- [Saved data entries]:
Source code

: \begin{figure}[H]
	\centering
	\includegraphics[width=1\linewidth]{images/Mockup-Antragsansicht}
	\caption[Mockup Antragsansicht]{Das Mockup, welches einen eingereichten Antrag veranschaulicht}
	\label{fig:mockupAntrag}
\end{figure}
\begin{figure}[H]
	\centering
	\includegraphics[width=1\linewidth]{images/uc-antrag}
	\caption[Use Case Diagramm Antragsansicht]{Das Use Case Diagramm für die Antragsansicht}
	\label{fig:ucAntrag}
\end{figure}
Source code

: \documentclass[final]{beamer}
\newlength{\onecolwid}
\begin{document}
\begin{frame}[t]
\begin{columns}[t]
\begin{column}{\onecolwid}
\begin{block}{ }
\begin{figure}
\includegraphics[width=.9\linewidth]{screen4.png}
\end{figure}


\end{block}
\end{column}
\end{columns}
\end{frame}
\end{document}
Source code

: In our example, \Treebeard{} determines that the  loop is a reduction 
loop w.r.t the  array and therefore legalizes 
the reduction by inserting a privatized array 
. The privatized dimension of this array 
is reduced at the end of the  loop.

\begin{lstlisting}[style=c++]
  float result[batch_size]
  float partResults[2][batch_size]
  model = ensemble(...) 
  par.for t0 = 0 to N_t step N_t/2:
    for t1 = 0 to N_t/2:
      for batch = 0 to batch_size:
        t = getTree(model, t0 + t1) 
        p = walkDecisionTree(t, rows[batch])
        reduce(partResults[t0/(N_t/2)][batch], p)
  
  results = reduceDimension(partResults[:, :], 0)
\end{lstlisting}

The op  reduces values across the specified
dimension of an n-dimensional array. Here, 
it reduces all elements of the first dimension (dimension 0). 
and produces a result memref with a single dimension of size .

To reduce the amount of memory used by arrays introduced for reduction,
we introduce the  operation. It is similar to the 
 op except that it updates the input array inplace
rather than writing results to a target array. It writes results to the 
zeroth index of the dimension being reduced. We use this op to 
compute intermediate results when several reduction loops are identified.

- [Assignment]: What is the number of lines above that hold the word "this"? Answer with that number alone.

- [Written reply]: 2